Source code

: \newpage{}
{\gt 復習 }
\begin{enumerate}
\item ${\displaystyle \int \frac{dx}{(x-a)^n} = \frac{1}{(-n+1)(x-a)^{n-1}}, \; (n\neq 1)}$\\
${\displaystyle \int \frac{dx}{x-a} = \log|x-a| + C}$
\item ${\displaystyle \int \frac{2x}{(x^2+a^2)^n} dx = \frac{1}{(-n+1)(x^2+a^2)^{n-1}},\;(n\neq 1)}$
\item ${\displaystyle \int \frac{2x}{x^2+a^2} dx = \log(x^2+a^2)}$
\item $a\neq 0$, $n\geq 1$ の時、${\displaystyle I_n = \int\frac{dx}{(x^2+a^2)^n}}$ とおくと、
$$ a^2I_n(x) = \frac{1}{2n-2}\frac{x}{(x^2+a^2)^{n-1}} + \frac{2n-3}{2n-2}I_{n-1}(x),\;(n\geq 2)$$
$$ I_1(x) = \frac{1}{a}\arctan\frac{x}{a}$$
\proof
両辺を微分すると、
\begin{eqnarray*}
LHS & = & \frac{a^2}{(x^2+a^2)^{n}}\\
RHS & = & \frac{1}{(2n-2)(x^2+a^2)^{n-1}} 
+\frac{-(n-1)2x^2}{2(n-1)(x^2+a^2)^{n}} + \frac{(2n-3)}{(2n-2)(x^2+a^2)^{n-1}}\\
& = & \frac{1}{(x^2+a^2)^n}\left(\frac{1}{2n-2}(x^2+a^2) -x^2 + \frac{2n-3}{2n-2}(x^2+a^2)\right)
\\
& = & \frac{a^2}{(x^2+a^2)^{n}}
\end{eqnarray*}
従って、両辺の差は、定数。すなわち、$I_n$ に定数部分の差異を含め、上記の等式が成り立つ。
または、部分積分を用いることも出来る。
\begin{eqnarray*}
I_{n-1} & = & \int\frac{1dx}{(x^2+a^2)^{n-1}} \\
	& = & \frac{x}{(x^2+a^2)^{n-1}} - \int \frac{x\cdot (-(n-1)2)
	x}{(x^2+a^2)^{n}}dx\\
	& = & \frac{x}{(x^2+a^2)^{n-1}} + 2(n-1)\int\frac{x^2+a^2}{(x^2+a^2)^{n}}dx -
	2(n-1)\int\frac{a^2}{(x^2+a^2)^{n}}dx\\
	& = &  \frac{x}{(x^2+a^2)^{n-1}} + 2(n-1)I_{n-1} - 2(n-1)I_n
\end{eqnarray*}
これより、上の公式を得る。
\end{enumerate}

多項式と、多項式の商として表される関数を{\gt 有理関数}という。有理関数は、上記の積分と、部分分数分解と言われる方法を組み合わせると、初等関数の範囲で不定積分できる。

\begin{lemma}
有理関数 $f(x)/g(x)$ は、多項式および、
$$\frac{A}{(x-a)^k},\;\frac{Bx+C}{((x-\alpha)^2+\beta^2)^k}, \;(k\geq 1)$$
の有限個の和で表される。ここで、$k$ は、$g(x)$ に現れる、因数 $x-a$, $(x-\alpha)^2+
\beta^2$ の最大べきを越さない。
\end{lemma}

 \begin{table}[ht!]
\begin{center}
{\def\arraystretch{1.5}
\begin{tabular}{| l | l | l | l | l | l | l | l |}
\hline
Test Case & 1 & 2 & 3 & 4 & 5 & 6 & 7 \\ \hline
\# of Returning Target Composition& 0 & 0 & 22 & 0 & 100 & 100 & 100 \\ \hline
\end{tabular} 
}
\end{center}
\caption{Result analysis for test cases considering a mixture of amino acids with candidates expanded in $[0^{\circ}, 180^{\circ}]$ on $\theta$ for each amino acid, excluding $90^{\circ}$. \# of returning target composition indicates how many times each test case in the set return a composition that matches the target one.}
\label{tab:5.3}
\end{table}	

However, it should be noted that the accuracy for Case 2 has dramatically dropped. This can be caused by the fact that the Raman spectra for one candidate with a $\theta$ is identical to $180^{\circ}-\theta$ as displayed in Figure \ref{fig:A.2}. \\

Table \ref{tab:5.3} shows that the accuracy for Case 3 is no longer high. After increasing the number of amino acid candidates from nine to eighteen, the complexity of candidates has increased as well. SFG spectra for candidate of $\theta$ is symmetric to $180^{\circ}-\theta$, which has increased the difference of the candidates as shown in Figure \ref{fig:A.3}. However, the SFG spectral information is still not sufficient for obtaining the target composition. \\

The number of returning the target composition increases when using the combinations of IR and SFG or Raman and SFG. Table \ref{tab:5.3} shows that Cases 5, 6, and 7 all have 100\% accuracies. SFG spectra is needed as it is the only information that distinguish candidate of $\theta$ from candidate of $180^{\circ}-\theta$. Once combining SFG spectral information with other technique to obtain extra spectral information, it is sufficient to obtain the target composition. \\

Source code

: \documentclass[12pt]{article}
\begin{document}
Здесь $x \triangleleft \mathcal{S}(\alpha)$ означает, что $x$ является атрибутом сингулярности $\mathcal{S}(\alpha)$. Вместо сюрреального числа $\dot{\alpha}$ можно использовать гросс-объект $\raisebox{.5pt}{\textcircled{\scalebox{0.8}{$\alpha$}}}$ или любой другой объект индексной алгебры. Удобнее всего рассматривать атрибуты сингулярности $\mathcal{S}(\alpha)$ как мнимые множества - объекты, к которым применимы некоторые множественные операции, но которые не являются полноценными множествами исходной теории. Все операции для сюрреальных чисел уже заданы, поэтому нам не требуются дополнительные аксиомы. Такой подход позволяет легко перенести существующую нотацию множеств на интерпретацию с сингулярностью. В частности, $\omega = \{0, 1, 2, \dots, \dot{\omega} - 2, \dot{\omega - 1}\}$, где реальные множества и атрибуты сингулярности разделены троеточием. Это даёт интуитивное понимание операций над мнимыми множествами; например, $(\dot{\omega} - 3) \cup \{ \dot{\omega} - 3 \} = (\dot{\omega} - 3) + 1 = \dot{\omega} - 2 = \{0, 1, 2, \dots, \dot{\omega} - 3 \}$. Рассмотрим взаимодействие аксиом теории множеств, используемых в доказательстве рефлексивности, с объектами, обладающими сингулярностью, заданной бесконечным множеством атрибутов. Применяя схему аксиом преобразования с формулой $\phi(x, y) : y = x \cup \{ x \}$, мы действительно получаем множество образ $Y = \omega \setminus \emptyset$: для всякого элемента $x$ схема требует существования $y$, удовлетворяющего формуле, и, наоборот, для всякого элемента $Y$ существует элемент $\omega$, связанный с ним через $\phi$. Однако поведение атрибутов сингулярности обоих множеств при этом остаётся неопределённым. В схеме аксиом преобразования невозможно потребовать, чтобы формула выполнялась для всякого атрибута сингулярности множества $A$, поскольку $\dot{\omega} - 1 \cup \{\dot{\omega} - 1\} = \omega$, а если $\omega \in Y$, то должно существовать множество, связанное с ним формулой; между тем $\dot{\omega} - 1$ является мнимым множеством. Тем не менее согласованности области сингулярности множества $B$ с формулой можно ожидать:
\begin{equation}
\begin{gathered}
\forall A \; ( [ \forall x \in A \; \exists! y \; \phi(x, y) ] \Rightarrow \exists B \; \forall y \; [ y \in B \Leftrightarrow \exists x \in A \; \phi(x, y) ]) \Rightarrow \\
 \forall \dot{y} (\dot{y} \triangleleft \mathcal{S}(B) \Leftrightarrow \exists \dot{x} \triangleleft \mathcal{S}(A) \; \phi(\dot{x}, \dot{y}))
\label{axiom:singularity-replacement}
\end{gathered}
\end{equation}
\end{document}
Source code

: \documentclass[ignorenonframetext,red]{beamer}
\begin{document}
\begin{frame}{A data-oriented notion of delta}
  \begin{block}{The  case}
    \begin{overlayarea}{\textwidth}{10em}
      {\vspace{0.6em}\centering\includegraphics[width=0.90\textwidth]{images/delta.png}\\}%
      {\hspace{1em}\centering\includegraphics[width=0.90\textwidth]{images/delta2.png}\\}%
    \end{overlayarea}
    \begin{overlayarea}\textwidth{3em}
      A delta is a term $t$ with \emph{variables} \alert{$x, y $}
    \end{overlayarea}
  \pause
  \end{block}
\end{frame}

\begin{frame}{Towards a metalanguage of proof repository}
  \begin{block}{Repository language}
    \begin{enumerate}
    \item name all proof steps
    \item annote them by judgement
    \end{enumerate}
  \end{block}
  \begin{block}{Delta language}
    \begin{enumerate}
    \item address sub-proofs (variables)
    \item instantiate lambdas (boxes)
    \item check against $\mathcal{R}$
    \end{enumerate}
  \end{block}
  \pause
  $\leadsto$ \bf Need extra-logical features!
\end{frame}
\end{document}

---

--- GOAL OF THE EXERCISE ---
Search the data above and return each line in which "Raman" occurs.

--- YOUR RESPONSE ---
However, it should be noted that the accuracy for Case 2 has dramatically dropped. This can be caused by the fact that the Raman spectra for one candidate with a $\theta$ is identical to $180^{\circ}-\theta$ as displayed in Figure \ref{fig:A.2}. \\
The number of returning the target composition increases when using the combinations of IR and SFG or Raman and SFG. Table \ref{tab:5.3} shows that Cases 5, 6, and 7 all have 100\% accuracies. SFG spectra is needed as it is the only information that distinguish candidate of $\theta$ from candidate of $180^{\circ}-\theta$. Once combining SFG spectral information with other technique to obtain extra spectral information, it is sufficient to obtain the target composition. \\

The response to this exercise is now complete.